24 . 前記ホスファターゼ遺伝子がリン酸エステル化合物に対する加水分解活性に おいて炭素数 15以上のプレニルリン酸に基質特異性のあるホスファターゼ以外の ホスファタ一ゼをコ一ドする遺伝子である請求の範囲 1 6項〜 2 0項のいずれか に記載のプレニルアルコールの製造方法。  24. The method according to claim 16, wherein the phosphatase gene encodes a phosphatase other than a phosphatase having substrate specificity for prenyl phosphate having 15 or more carbon atoms in hydrolyzing activity for a phosphate compound.
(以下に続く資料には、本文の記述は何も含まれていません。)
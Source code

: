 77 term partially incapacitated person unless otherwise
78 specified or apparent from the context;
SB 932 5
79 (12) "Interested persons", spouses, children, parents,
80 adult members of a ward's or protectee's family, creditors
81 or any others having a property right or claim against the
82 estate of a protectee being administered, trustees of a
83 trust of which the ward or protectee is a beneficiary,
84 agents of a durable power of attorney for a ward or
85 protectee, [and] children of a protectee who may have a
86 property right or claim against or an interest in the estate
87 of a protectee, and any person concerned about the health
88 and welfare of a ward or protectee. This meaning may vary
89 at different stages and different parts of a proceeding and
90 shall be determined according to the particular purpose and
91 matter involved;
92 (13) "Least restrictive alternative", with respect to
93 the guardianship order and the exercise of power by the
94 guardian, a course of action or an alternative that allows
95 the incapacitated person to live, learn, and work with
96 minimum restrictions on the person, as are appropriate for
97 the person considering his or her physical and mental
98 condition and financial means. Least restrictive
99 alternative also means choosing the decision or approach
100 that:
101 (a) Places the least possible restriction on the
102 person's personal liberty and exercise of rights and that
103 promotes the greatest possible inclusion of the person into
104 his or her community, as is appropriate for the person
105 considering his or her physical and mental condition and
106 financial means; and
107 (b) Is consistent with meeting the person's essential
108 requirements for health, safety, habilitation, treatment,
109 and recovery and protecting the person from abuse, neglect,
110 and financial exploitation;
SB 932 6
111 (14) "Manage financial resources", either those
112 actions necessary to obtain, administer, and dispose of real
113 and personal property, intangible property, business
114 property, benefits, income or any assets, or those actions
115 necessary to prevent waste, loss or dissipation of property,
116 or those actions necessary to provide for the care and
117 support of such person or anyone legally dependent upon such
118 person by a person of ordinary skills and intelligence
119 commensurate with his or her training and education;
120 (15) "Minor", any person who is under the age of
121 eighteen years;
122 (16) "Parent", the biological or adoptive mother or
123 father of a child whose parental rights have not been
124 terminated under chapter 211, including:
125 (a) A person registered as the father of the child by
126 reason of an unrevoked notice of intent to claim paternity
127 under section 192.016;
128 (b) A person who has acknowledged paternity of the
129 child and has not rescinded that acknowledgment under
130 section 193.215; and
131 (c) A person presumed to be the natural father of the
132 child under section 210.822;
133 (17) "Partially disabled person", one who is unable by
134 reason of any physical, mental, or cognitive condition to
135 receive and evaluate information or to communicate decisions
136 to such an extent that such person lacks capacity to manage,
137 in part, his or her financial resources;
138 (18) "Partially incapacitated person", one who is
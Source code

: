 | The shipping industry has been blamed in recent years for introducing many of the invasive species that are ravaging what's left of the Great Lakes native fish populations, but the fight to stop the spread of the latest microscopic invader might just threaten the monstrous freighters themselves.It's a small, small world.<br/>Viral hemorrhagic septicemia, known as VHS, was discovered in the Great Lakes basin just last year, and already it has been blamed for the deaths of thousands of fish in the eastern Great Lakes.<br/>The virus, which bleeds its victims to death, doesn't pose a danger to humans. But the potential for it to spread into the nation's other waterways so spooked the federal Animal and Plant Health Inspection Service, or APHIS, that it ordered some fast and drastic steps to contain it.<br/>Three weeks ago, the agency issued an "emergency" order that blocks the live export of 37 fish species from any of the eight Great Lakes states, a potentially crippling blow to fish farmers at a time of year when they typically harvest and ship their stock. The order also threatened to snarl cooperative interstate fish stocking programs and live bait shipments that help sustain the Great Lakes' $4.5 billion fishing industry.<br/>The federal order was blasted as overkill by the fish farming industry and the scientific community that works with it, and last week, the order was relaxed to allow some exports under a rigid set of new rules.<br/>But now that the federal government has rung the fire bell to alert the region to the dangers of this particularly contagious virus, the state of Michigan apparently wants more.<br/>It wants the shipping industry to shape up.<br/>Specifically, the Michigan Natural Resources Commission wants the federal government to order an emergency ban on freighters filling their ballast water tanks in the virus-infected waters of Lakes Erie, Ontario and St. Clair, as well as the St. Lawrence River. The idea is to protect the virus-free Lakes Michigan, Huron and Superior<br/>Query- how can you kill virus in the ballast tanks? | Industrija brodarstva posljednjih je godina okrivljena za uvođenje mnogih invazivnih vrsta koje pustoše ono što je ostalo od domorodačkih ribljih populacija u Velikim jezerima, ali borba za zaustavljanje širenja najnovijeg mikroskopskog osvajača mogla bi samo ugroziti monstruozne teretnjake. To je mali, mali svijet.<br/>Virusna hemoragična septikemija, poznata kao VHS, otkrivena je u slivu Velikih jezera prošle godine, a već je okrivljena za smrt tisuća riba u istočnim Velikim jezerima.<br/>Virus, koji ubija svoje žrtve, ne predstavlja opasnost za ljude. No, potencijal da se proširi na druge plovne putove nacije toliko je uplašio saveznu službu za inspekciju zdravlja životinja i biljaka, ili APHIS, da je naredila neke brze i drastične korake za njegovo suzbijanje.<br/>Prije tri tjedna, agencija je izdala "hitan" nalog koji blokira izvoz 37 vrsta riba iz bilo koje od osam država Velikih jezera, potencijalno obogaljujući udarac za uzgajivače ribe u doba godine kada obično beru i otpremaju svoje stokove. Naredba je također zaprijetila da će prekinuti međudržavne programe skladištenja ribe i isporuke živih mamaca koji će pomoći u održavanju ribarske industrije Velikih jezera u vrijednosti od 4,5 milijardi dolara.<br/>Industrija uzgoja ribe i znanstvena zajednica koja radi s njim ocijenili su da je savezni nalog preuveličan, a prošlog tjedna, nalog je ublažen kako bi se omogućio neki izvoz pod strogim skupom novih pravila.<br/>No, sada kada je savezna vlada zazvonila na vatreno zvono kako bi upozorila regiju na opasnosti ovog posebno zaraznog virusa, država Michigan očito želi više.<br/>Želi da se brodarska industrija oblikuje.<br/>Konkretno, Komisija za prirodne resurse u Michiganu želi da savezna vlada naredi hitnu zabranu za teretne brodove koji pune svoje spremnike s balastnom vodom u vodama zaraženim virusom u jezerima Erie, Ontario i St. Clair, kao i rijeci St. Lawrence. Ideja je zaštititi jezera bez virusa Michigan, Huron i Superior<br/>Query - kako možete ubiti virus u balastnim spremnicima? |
Item 20. The method for producing prenyl alcohol according to any one of Items 20 to 20.

2 5 . 前記宿主細胞が、 請求の範囲 1 2項〜 1 5項に記載のいずれかの宿主細胞で ある請求の範囲 1 6項〜 2 0項のいずれかに記載のプレニルアルコールの製造方法。  25. The method for producing prenyl alcohol according to any one of claims 16 to 20, wherein the host cell is any one of the host cells according to claims 12 to 15.

2 6 . 前記プレ-ルアルコールが炭素数 15以上のものである請求の範囲 1 6項〜 2 0項のいずれかに記載のプレニルアルコールの製造方法。 26. The method for producing prenyl alcohol according to any one of claims 16 to 20, wherein the prenyl alcohol has 15 or more carbon atoms.

2 7 . 前記プレニルアルコールがフアルネソ—ル、 ゲラニルゲラ二オール、 ゲラニ ルファノレネシソ一ノレ、 へキサプレニルアルコール、 ヘプタプレニルアルコール、 ォクタプレニノレアノレコール、 ノナブレニルアルコーノレ、 デカプレニルァノレコール、 ゥンデカプレニルアルコール又はドデカプレニルアルコールの 1種又は 2種以上 である請求の範囲 2 6項に記載のプレ-ルアルコールの製造方法。  27. The prenyl alcohol may be fuarnesol, geranylgeranol, gerani ruphanolenesicole, hexaprenyl alcohol, heptaprenyl alcohol, octapreninolenolecole, nonabrenyl alcoholonole, decaprenilanolecole, phenol. 27. The method for producing a phenol alcohol according to claim 26, which is one or more of decaprenyl alcohol and dodecaprenyl alcohol.

2 8 . 前記プレニルアルコールが全トランス型である請求の範囲 1 6項〜 2 0項の いずれかに記載のプレニルアルコールの製造方法。 28. The method for producing prenyl alcohol according to any one of claims 16 to 20, wherein the prenyl alcohol is of an all-trans type.

2 9 . 前記プレニルアルコールが全トランス型である請求の範囲 2 6項に記載のプ レニルアルコールの製造方法。 29. The process according to claim 26, wherein the prenyl alcohol is of an all-trans type. Method for producing renyl alcohol.